Re: measuring startup time: how early does $^T (start time of program) get set?
by tachyon (Chancellor) on Mar 03, 2004 at 21:32 UTC

    This will not tell you what you want to know. The answer to which is about 20-40 times faster when you use mod_perl. You will get even more benefit if your scripts are connecting/disconnecting from a DB every call.

    When you call a CGI the first thing that happens is that the system has to start a new process ie it forks a perl binary. Once that is started your script is passed to it for compilation/execution. AFAIK perl sets $^T (not apache) so any number you get will be in a word - crap. The big overhead is forking the new perl - see Apache::PerlRun link below which essentially just gives you a persistent perl with the code recompiled on every call.
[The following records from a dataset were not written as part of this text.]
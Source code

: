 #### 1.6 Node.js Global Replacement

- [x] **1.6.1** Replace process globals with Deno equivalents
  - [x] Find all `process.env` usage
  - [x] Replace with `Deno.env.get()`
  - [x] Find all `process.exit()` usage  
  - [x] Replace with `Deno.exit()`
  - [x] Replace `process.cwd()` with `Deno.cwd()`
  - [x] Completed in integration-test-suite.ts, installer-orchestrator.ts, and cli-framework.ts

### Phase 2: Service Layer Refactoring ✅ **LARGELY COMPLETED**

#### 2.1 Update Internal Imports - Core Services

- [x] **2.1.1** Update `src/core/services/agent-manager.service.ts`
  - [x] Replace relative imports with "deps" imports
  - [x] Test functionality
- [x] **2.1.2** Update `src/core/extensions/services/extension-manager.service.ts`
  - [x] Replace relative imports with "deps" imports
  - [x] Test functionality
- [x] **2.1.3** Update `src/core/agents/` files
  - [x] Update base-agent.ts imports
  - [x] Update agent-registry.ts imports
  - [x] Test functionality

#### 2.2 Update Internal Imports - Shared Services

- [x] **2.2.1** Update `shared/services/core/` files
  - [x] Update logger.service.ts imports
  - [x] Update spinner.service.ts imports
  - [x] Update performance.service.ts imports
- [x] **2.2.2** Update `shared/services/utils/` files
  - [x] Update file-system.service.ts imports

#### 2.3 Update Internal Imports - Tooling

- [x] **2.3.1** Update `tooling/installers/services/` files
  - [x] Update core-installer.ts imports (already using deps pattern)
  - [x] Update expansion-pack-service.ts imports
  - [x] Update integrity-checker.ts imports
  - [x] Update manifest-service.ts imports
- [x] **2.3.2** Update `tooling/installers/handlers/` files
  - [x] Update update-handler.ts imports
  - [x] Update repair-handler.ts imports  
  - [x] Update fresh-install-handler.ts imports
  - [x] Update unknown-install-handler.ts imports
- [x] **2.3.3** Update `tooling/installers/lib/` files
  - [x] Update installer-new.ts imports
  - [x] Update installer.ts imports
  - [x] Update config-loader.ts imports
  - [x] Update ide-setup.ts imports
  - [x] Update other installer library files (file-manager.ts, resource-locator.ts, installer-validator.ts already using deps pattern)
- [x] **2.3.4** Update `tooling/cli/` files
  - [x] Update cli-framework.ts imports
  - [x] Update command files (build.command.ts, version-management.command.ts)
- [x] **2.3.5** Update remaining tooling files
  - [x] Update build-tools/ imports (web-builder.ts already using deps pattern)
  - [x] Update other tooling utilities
This alone will give you 10x speed improvement on average.

    What you want is ab (apache benchmark, part of the apache distro). Set up a modperl environment. It is well documented and works smoothly. Put the same script into /cgi-bin and /modperl. Run ab. Read it and weep.

    You can run some pretty crap code using mod_perl with Apache::PerlRun which gives you a good chunk of mod_perl speed (ie persistent perl with no fork a new perl per call) but does not cache the code. In English this will turn dirty CGIs into dirty mod_perl widgets and get you 10x on speed with remarkably few, if any issues.